- Coordinates: 41°28′36″N 87°27′45″W﻿ / ﻿41.47667°N 87.46250°W
- Country: United States
- State: Indiana
- County: Lake
- Founded: 1848

Government
- • Type: Indiana township

Area
- • Total: 39.37 sq mi (102.0 km^{2})
- • Land: 39.2 sq mi (102 km^{2})
- • Water: 0.17 sq mi (0.44 km^{2})
- Elevation: 679 ft (207 m)

Population (2020)
- • Total: 68,972
- • Density: 1,702.6/sq mi (657.4/km^{2})
- FIPS code: 18-66870
- GNIS feature ID: 453819
- Website: www.stjohntownshiptrustee.com

= St. John Township, Lake County, Indiana =

St. John Township is one of eleven townships in Lake County, Indiana. As of the 2010 census, its population was 66,741 and it contained 25,691 housing units.

Historical population
| Census | Pop. | Note | %± |
| 1890 | 1,686 |  | — |
| 1900 | 1,765 |  | 4.7% |
| 1910 | 1,766 |  | 0.1% |
| 1920 | 1,788 |  | 1.2% |
| 1930 | 2,105 |  | 17.7% |
| 1940 | 3,468 |  | 64.8% |
| 1950 | 5,799 |  | 67.2% |
| 1960 | 12,282 |  | 111.8% |
| 1970 | 16,829 |  | 37.0% |
| 1980 | 33,718 |  | 100.4% |
| 1990 | 41,782 |  | 23.9% |
| 2000 | 53,701 |  | 28.5% |
| 2010 | 66,741 |  | 24.3% |
| 2020 | 68,972 |  | 3.3% |
Source: US Decennial Census

==History==
St. John Township was established in 1848. It was named for John Hack, the first German settler.

==Geography==
According to the 2010 census, the township has a total area of 39.37 sqmi, of which 39.2 sqmi (or 99.57%) is land and 0.17 sqmi (or 0.43%) is water.
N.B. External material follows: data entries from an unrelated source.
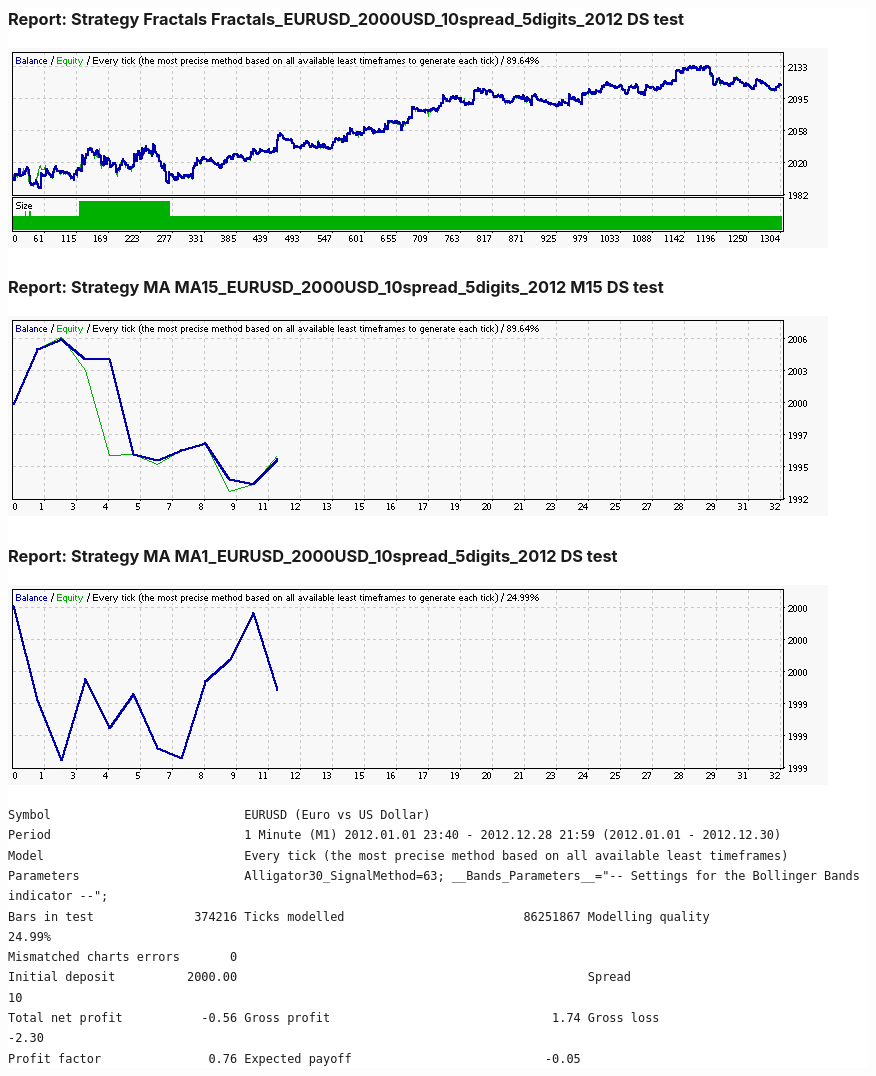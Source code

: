 ### Report: Strategy Fractals Fractals_EURUSD_2000USD_10spread_5digits_2012 DS test

![Strategy Fractals Fractals_EURUSD_2000USD_10spread_5digits_2012 DS test.txt](./Strategy-Fractals-Fractals_EURUSD_2000USD_10spread_5digits_2012-DS-test.gif)


### Report: Strategy MA MA15_EURUSD_2000USD_10spread_5digits_2012 M15 DS test

![Strategy MA MA15_EURUSD_2000USD_10spread_5digits_2012 M15 DS test.txt](./Strategy-MA-MA15_EURUSD_2000USD_10spread_5digits_2012-M15-DS-test.gif)


### Report: Strategy MA MA1_EURUSD_2000USD_10spread_5digits_2012 DS test

![Strategy MA MA1_EURUSD_2000USD_10spread_5digits_2012 DS test.txt](./Strategy-MA-MA1_EURUSD_2000USD_10spread_5digits_2012-DS-test.gif)

    Symbol                           EURUSD (Euro vs US Dollar)
    Period                           1 Minute (M1) 2012.01.01 23:40 - 2012.12.28 21:59 (2012.01.01 - 2012.12.30)
    Model                            Every tick (the most precise method based on all available least timeframes)
    Parameters                       Alligator30_SignalMethod=63; __Bands_Parameters__="-- Settings for the Bollinger Bands indicator --";
    Bars in test              374216 Ticks modelled                         86251867 Modelling quality                                              24.99%
    Mismatched charts errors       0
    Initial deposit          2000.00                                                 Spread                                                             10
    Total net profit           -0.56 Gross profit                               1.74 Gross loss                                                      -2.30
    Profit factor               0.76 Expected payoff                           -0.05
The township includes the towns of Dyer, Schererville and St. John as well as the unincorporated areas of these towns.

Zip codes in the township include 46307, 46311, 46319, 46373, and 46375. The State House districts are IN-11 and IN-15, and the State Senate districts are IN-1, IN-6, and a small portion of IN-2.

===City===
- Crown Point (small portion)

===Towns===
- Dyer
- Griffith (small portion)
- Schererville (vast majority)
- St. John (vast majority)

===Other Communities===
- Briar Ridge
- New Elliott

== Demographics ==
The racial makeup of the township is 82.1% non-Hispanic White, 11.3% Hispanic, 2.73% African American, 2.23% Asian, 0.58% from other races, and 1.13% from two or more races. The percentages of Hispanic and African American residents are, respectively, 5.4 and 22.6 percent lower than Lake County as a whole.

Native-born citizens make up 91.9% of the population. Naturalized citizens are 5.3% of the population, while 1.9% are not citizens. The top ten countries of birth for foreign-born residents are Mexico, India, Croatia, Poland, Serbia, Greece, Macedonia, Philippines, Germany, and Bosnia and Herzegovina. The most common self-reported ancestries are: German (23.1%), Polish (17%), Irish (15.9%), Mexican (8.72%), Unclassified/Unreported (8.5%), Italian (8.1%), English (7.3%), Dutch (5.6%), American (4.7%), and Serbian (2.8%).

==Education==
Lake Central School Corporation is the school district covering the township.

Hyles–Anderson College is in the township.